Selene ile David’in İskandinav Meclisi’ne gelmesiyle filmin kasvetli tonlarında harika bir değişim yaşanır. Lindenlaub bu konuda şunları söylüyor: “Her yerde o kadar çok beyaz var ki ay ışığını güneş ışığı değil de ay ışığı gibi göstermek zor. Platonun içinde dış mekan setlerimiz vardı ve büyük alanları ışıklandırmamız gerekiyordu. Ayrıca, daha çok ateş ve buz bulunan İskandinav Meclisi kalesi vardı, burada sıcaklığı mavi ışıkla tezat oluşturması için kullanabiliyordum. Bu önemliydi çünkü bir tonu tüm film için kullanırsanız, göz o tona alışır ve etkisini kaybetmeye başlar.”
Öldürmek İçin Giyinmiş
“Karanlıklar Ülkesi: Kan Savaşları”nın kostüm tasarımcısı Bojana Nikitovic ortaçağ döneminin buz-bazlı zırhlarından şaşalı Vampir balosu elbiselerine kadar geniş bir yelpazede kostümler hazırladı. Nikitoviz, ayrıca, Selene’in vücuda yapışan Ölüm Taciri kostümünü de yoğun dövüş sekanslarında esnekçe hareket edebileceği şekilde tasarladı. “Temel görünüşün aynı olması gerekiyordu çünkü Karanlıklar Ülkesi’nin bütün hayranları Selene’i o çizmeler, korse ve ceketle görmek istiyor.”
Beckinsale, kendi adına, Vampir kıyafetini yeniden giymekten memnundu. “Dürüst olmak gerekirse, erzak alışverişinde çıktığımda giymek isteyeceğim türde olmasa da, kostüm oldukça rahat” diyor aktris gülerek.
Nikitovic filmdeki yeni ırk olan İskandinav Meclisi yaratıkları için çok katmanlı ve semavi bir görünüm öngördü.
Prag’ın Barrandov Stüdyoları’nda çalışan kostümcüler yaklaşık 700 Lycan ve Vampir kostümü ürettiler. “Akıl almaz büyük bir iş yüküydü ama bu sayede filmde gerçekten organik bir his yaratan bir şey gerçekleştirme fırsatı bulduk” diyor yapımcı Wright.

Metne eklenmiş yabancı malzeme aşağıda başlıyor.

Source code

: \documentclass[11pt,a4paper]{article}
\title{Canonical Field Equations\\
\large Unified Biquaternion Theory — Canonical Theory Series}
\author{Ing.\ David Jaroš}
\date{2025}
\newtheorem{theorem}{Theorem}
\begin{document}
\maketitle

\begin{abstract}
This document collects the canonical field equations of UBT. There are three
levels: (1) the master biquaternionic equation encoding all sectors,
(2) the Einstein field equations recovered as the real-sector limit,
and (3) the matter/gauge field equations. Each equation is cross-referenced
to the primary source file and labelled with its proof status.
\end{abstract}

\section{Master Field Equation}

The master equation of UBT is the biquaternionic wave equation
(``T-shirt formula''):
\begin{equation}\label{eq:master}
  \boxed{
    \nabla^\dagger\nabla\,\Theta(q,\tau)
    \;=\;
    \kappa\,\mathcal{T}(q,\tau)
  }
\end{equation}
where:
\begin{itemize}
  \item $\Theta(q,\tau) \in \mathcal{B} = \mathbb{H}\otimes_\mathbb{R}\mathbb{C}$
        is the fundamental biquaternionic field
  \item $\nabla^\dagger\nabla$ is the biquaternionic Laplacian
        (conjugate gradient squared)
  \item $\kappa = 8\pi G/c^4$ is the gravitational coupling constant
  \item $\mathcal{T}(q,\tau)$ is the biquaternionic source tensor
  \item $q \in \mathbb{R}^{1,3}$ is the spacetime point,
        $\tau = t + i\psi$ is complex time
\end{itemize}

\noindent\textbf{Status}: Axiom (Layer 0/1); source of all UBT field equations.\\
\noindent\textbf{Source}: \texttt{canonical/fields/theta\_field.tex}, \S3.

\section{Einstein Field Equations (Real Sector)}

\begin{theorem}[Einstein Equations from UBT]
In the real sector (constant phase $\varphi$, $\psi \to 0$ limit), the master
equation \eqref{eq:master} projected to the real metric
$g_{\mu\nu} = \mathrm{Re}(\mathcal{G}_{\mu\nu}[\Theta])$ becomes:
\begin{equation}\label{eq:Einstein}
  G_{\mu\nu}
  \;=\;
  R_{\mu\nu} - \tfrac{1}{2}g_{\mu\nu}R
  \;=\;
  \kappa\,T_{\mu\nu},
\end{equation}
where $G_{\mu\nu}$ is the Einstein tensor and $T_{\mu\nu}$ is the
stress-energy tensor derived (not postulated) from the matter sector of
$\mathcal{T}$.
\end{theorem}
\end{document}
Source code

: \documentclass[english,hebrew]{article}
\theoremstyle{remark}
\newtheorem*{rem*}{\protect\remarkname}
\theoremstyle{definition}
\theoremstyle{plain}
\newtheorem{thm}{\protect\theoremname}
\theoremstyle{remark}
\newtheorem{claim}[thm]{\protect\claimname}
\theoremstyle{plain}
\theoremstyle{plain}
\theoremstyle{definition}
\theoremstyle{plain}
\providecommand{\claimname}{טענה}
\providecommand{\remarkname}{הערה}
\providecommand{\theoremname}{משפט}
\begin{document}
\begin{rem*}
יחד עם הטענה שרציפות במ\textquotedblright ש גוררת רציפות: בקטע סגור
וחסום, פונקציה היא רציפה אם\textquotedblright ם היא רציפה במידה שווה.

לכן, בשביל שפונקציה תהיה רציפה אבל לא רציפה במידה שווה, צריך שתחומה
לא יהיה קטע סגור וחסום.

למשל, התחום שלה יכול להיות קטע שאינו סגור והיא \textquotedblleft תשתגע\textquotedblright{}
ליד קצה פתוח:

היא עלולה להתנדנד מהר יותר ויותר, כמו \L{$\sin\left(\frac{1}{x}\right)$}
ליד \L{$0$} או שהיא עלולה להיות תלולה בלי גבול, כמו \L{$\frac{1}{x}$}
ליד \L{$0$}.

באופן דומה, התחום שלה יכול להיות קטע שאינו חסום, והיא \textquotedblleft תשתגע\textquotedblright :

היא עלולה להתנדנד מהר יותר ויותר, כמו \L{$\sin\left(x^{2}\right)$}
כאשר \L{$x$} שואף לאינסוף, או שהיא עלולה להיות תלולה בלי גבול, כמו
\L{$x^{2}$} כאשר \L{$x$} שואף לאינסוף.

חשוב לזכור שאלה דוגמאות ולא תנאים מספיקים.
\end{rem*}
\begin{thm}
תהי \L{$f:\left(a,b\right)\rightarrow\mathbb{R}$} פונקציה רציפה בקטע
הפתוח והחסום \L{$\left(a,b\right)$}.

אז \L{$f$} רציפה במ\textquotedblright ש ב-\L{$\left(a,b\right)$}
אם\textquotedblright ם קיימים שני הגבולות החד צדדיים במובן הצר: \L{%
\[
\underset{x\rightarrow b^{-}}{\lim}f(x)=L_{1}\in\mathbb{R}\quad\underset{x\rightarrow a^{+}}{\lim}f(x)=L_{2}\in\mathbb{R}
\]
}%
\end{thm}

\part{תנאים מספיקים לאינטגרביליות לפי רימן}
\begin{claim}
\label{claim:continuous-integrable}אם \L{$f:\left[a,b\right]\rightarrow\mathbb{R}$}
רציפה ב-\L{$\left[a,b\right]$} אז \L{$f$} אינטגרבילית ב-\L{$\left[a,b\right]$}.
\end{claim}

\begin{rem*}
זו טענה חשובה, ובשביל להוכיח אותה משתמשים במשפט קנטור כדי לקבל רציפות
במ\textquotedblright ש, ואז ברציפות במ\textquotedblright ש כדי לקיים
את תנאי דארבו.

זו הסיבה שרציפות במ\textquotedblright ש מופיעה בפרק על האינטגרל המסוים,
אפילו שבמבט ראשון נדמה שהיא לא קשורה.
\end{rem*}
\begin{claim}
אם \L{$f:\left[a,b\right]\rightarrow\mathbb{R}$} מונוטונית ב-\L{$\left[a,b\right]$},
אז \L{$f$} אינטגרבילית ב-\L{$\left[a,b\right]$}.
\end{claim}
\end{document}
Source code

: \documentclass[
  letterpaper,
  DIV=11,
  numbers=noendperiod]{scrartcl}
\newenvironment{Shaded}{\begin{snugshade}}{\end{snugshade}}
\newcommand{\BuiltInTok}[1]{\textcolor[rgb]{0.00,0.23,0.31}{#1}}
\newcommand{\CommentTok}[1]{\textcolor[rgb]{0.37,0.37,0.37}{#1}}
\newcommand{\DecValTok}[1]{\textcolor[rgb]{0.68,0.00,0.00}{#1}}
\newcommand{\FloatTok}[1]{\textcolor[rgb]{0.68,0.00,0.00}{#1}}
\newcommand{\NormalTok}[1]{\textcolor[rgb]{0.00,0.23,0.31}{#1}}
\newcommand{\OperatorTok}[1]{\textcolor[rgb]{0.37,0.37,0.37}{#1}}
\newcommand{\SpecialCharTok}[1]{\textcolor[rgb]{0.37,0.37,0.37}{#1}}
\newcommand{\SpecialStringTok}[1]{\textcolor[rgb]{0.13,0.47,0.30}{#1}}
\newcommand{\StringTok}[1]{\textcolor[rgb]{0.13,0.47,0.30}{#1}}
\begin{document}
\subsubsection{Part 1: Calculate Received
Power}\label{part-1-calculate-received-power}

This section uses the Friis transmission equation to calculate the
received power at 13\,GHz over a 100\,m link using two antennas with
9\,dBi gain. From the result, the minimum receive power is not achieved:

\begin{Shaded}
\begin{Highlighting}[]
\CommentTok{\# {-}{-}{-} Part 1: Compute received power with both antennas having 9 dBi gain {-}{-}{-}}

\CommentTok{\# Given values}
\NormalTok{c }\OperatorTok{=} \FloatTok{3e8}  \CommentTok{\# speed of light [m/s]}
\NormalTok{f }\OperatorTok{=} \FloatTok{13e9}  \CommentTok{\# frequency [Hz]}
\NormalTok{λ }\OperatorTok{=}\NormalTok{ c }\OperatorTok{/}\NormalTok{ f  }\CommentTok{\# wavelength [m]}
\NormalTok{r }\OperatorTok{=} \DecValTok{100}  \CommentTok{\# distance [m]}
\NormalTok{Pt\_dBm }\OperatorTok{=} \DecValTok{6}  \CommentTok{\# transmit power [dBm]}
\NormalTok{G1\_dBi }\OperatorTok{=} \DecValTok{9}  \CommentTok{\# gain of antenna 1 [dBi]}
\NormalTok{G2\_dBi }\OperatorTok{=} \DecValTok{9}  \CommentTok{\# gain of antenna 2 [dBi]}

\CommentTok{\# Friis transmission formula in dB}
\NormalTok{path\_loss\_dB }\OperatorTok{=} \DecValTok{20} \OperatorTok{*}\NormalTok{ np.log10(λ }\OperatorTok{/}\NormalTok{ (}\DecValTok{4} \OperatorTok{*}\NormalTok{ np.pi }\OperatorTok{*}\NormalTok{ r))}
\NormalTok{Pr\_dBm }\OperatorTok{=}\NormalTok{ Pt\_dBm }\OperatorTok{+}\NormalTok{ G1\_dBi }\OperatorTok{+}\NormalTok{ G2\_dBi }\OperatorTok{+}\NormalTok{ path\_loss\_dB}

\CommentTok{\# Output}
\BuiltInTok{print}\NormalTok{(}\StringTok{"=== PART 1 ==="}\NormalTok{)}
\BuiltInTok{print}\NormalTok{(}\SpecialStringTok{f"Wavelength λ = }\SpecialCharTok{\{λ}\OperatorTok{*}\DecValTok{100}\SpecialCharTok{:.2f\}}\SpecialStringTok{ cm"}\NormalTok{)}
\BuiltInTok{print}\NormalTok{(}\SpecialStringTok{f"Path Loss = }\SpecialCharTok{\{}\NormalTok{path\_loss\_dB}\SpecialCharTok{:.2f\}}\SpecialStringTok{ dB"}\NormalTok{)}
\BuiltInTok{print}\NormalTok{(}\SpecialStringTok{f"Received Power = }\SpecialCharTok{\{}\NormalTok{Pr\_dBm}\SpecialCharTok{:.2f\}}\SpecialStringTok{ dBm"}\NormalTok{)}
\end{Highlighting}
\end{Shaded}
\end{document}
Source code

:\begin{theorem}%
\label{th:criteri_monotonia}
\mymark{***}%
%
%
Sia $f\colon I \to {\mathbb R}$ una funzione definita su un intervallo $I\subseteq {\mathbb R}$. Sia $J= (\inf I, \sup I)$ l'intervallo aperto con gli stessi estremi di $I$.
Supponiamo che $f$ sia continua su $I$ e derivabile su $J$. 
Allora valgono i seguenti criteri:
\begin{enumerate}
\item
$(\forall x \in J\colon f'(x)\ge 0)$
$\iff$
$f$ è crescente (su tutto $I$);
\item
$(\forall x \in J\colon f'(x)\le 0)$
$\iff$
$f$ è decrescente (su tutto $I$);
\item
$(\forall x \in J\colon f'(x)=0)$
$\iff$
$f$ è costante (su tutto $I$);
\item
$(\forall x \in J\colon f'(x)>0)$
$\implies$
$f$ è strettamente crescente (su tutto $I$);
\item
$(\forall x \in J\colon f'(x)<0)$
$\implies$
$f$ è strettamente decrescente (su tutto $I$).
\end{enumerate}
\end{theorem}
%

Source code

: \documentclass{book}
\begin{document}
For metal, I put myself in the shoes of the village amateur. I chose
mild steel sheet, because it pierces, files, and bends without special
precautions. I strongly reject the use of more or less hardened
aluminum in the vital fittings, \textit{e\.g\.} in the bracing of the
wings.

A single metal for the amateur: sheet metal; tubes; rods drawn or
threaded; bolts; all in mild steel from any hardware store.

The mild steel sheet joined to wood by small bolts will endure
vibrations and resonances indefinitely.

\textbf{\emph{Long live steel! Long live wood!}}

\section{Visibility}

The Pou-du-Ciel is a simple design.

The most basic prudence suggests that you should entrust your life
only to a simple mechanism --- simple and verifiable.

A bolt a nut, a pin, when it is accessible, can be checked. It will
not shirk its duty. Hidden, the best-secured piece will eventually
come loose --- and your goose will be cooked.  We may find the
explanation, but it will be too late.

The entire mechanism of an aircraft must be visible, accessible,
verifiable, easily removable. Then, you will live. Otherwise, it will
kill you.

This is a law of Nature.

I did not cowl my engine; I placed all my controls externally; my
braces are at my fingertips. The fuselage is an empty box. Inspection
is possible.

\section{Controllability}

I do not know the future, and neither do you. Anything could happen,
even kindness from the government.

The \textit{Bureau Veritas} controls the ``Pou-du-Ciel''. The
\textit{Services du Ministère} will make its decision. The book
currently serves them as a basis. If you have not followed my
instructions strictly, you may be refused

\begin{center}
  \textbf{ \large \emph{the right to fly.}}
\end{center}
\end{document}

Nikitovic, dahiyane bir şekilde, kostümleri aksiyonun büyük kısmının geçtiği loş ortamlarda öne çıkacak şekilde yarattı. Görüntü yönetmeni Lindenlaub bu konuda şunları söylüyor: “O siyahlık selinde bile, Bojana’nın yarattığı kostümlerin dokularında ve malzemelerinde öyle farklılıklar ve ayrıntılar var ki gerçekten inanılmaz. Her şey mükemmel şekilde eskitilmişti, şekiller harikaydı ve muhteşem bir biçimde öne çıkıyorlardı.”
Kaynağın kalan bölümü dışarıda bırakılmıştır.